Una serata di musica, teatro e letteratura al Teatro Pirandello per ricordare, nel giorno dell’anniversario della scomparsa di Leonardo Sciascia, uno dei libri che più rappresentano la Sicilia e la “sicilianità”. Cavallaro: “Le celebrazioni del ‘Gattopardo’ non si sono fatte quasi da nessuna parte. Agrigento copre un vuoto”.
Una serata di musica, teatro e letteratura per ricordare, a 60 anni dalla pubblicazione, uno dei libri che più rappresentano la Sicilia e la “sicilianità”, “Il Gattopardo” di Giueppe Tomasi di Lampedusa.
L’appuntamento è per martedì sera, alle 20.30, al Teatro Pirandello di Agrigento. A ventinove anni dalla scomparsa di Leonardo Sciascia che manca dal 20 novembre del 1989.

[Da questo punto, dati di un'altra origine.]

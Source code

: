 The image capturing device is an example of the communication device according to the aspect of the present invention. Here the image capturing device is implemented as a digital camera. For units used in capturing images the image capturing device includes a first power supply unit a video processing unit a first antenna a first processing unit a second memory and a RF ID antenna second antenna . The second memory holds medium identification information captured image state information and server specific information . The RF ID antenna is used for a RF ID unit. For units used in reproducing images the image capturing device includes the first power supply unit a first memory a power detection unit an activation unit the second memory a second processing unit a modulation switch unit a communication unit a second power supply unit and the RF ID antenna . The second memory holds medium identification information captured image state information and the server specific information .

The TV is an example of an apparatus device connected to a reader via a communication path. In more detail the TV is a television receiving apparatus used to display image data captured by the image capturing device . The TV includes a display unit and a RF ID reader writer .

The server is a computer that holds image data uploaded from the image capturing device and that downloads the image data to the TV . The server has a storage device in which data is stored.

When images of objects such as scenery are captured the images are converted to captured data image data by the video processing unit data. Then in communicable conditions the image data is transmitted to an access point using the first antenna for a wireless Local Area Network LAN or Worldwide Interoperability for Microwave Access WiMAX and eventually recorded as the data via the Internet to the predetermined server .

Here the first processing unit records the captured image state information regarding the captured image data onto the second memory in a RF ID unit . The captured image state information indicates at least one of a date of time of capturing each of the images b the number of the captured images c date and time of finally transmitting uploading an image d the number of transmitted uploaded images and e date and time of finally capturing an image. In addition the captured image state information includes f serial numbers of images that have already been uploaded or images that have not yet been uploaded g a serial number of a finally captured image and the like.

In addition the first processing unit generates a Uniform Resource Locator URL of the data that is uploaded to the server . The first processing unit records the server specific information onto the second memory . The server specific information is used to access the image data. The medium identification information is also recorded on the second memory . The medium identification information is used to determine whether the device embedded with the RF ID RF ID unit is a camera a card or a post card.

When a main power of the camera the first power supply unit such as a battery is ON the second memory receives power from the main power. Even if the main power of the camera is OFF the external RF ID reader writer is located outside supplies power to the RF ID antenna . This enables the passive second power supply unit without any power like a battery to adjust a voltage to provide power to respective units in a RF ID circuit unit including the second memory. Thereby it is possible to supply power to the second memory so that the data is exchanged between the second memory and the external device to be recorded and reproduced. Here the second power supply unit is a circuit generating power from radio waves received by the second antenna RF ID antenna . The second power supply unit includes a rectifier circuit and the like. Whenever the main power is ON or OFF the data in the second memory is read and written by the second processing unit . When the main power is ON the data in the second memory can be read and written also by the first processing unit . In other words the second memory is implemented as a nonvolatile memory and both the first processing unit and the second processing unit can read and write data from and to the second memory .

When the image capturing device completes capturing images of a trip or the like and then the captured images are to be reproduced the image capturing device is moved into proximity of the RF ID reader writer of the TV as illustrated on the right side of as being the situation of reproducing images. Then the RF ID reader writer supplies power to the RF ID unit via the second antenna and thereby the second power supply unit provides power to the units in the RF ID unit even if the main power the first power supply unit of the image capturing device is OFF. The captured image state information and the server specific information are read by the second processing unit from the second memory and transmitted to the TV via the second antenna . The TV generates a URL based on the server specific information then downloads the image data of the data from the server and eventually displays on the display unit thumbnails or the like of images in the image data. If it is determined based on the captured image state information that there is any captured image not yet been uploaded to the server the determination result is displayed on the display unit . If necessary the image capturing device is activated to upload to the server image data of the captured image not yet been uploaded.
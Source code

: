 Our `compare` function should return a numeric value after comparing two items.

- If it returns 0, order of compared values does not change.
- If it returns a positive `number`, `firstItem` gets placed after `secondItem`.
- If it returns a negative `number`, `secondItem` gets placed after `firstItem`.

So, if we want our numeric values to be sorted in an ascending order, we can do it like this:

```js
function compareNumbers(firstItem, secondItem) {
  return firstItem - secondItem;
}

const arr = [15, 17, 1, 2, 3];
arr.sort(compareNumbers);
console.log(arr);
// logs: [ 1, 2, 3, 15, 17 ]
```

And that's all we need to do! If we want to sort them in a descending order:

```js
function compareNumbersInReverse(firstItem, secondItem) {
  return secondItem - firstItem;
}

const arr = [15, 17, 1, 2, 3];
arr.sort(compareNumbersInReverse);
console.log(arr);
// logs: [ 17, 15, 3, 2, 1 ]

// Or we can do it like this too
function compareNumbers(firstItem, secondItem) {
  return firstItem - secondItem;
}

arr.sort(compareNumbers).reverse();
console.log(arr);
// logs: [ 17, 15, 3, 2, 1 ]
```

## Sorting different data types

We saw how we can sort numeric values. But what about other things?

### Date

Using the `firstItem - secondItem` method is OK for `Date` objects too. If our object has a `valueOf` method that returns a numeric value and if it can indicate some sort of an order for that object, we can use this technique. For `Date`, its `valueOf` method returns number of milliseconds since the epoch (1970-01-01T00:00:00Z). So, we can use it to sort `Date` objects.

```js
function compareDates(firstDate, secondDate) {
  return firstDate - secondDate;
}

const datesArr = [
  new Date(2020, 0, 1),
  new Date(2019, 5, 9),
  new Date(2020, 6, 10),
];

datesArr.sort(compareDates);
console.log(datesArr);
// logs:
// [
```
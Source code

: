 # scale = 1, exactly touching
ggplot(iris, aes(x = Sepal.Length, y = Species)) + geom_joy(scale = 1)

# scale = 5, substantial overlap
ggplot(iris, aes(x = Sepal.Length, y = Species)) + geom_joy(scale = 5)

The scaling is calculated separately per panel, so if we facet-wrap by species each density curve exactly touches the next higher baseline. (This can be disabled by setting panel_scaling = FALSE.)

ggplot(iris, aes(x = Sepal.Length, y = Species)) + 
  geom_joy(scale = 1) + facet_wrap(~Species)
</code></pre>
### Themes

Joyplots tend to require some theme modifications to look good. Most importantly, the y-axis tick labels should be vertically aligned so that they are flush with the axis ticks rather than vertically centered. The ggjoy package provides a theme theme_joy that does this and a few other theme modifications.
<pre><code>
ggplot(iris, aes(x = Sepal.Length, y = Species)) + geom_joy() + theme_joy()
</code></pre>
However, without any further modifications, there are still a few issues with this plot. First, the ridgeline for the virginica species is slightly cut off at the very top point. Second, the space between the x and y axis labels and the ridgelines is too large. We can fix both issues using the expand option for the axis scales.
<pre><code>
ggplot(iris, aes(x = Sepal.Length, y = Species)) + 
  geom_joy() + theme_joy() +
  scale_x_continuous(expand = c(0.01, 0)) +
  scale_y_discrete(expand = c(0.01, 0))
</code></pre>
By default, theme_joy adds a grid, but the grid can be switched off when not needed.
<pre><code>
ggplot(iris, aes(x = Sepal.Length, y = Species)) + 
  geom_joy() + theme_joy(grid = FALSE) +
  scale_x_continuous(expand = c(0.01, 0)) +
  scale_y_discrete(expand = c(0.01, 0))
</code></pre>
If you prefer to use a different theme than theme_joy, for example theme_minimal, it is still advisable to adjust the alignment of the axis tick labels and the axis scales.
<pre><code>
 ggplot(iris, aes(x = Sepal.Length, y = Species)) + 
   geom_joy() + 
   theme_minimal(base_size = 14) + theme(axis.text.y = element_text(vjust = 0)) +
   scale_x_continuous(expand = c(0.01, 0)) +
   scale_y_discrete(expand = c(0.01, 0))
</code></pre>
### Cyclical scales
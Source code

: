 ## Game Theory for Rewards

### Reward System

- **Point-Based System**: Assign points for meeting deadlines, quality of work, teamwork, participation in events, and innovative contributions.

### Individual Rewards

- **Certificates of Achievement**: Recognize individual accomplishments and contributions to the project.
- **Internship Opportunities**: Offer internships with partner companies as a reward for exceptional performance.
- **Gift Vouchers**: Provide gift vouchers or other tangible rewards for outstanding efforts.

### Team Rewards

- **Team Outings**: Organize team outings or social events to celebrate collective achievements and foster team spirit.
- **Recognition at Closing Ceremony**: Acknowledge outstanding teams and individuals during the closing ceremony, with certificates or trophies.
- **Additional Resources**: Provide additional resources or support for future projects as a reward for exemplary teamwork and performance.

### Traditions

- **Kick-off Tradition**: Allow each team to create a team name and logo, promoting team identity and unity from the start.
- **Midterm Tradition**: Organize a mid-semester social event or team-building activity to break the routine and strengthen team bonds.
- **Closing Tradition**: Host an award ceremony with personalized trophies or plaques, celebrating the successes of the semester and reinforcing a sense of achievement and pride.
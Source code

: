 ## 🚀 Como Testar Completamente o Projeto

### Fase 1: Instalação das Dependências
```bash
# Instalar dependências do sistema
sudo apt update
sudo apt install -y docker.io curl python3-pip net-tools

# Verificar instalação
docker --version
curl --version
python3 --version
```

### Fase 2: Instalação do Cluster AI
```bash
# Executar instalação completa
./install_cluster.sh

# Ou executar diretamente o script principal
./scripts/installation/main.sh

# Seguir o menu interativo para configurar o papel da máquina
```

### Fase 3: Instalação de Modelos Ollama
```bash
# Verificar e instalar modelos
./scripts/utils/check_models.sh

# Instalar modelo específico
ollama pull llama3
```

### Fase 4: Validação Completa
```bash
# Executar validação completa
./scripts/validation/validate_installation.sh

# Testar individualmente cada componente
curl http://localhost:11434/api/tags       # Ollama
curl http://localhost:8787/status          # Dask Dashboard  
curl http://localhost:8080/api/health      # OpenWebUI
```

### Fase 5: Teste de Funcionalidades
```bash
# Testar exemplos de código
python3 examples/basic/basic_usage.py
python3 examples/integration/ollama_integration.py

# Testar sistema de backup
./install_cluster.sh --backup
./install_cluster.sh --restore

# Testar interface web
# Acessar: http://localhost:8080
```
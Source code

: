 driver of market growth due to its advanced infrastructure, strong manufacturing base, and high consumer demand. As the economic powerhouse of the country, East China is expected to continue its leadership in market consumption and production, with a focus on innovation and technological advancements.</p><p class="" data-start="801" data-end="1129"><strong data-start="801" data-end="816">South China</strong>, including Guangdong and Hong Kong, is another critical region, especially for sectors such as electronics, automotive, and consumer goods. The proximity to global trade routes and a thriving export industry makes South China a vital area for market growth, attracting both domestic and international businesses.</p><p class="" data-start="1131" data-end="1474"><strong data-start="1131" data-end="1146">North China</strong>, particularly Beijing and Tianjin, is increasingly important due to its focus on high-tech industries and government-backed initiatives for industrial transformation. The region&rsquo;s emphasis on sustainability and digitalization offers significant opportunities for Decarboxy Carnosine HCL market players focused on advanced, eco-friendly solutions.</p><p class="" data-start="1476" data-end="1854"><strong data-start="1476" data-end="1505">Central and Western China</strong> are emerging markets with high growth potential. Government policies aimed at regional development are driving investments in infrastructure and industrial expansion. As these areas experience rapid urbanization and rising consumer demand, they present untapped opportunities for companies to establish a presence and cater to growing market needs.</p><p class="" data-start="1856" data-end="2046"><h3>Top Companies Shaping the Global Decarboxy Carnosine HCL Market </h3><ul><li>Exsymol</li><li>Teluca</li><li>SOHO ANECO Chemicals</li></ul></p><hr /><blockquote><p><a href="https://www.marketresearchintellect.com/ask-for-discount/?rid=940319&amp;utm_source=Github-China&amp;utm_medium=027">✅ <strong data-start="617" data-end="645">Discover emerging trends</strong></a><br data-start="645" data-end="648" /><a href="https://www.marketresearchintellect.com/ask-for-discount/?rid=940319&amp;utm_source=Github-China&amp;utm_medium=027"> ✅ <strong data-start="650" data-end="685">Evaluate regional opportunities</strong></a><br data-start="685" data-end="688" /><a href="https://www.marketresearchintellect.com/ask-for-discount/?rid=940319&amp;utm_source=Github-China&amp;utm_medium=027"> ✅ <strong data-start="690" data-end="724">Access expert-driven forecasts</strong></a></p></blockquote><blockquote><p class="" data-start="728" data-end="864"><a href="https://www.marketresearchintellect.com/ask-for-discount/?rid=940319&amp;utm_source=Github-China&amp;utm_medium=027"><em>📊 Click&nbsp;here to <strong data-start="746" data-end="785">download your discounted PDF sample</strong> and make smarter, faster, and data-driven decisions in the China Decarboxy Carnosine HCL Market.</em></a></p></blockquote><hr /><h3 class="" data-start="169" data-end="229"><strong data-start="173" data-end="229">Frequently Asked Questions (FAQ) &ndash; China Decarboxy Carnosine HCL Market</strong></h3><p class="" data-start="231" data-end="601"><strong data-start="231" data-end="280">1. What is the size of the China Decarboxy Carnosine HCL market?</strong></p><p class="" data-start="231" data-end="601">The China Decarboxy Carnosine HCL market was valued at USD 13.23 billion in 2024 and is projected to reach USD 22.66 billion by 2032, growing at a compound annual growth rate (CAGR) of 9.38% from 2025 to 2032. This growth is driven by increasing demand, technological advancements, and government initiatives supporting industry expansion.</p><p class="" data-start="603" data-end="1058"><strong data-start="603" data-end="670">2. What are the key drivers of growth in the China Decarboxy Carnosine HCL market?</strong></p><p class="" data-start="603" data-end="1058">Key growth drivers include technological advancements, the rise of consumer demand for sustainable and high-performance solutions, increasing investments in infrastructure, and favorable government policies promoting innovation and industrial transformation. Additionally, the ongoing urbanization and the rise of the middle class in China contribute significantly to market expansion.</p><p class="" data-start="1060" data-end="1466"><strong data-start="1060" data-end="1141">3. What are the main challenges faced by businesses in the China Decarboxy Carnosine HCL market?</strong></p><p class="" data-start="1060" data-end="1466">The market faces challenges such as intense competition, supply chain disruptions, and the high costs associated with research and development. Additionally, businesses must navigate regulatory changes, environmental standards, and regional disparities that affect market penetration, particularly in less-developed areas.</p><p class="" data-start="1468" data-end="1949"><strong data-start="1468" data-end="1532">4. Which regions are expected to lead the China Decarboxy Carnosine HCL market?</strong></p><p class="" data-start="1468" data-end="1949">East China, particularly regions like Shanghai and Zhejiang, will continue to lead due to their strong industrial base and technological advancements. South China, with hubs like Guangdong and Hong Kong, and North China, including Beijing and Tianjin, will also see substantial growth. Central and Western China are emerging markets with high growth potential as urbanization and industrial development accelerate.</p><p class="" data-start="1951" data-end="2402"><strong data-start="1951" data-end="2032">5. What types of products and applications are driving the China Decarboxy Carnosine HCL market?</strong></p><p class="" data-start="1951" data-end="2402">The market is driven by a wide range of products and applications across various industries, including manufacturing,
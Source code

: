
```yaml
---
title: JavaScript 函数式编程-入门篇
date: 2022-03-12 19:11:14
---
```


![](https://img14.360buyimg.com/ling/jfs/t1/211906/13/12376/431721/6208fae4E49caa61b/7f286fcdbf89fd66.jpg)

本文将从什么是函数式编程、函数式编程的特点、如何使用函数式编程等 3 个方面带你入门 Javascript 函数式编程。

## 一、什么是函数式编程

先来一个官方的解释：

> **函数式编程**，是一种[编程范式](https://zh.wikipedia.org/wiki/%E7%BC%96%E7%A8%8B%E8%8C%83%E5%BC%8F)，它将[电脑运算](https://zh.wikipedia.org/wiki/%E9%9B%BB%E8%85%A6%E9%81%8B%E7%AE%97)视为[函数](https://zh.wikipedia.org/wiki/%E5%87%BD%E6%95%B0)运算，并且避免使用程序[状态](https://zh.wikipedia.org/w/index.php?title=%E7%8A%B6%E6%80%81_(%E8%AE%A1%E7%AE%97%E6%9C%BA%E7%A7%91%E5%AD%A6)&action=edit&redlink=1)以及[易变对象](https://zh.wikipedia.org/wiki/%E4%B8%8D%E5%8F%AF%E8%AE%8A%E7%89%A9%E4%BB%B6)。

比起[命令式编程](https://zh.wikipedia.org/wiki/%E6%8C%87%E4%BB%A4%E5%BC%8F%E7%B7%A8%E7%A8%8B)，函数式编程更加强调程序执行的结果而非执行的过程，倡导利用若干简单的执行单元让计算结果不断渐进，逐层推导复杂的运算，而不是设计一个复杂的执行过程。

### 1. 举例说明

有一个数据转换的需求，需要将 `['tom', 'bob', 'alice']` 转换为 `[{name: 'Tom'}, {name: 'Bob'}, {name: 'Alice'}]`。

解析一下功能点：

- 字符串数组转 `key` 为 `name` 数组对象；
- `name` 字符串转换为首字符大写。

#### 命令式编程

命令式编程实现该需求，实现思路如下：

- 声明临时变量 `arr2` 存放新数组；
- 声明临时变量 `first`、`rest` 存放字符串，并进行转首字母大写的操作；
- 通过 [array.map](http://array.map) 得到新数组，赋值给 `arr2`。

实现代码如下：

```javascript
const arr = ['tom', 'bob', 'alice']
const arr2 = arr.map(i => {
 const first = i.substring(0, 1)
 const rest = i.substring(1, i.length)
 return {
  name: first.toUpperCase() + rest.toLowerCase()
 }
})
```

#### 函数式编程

L’iniziativa è promossa dall’Associazione “Strada degli Scrittori”, con il patrocinio del Comune di Agrigento, del Parco archeologico e paesaggistico della Valle dei Templi e della Fondazione Teatro Luigi Pirandello.
“Agrigento copre un vuoto – ha spiegato oggi in conferenza stampa il presidente dell’associazione ‘Strada degli Scrittori’ Felice Cavallaro – Le celebrazioni del ‘Gattopardo’, pubblicato nel novembre del 1958, non si sono fatte quasi da nessuna parte, e il figlio adottivo del principe Tomasi di Lampedusa, Gioacchino Lanza Tomasi ha prostestato. Dallo ‘screzio’ è nata l’idea di colmare questo vuoto e quindi Agrigento celebrerà i 60 anni de ‘Il Gattopardo’ nel migliore dei modi, con Gioacchino Lanza Tomasi, con il letterato italiano che più ha studiato il romanzo, il professor Silvano Nigro, con un altro docente di letteratura siciliano di grande importanza, Salvatore Ferlita, con il giornalista e scrittore Gaetano Savatteri e tanti altri”.
“Il ricordo del Gattopardo e delle ‘profezie’ di Sciascia saranno il filo conduttore di una serata con musiche e parole in parte inedite – continua Cavallaro -, perché cercheremo di entrare tra le maglie della stesura del libro, della lavorazione del film di Visconti e racconteremo la storia di famiglia di Giuseppe Tomasi di Lampedusa, della moglie e di tutta quella Palermo un po’ decadente degli anni ’50 descritta da Gioacchino Lanza Tomasi”.
“Per noi è una bella occasione poter collaborare a due eventi significativi per la cultura siciliana – ha detto il direttore del Parco Archeologico della Valle dei Templi, Giuseppe Parello -. Due espressioni molto forti, che hanno segnato ciascuno il tempo in cui ha vissuto, una dimensione culturale molto alta della Sicilia e dell’Agrigentino in particolare. Da questo momento in poi sarà possibile legare ulteriormente questi due grandi della letteratura all’eccezionale patrimonio della Valle dei Templi”.
Ad interpretare alcuni brani dell’opera dei due autori sarà l’attore Sebastiano Lo Monaco, direttore artistico del Teatro Luigi Pirandello. In programma anche momenti musicali a tema con l’Orchestra dei docenti dell’Istituto Giuseppe Tomasi di Lampedusa-Angelo D’Arrigo di Palma di Montechiaro e una rievocazione del ballo del Gattopardo e l’intervento artistico degli studenti del liceo classico “Empedocle” di Agrigento. Coinvolto nell’organizzazione anche l’Istituto “Ambrosini” di Favara. Condurrà il giornalista del Corriere della Sera Felice Cavallaro.
Interverranno, fra gli altri, il sindaco di Agrigento Lillo Firetto e il direttore del Parco archeologico.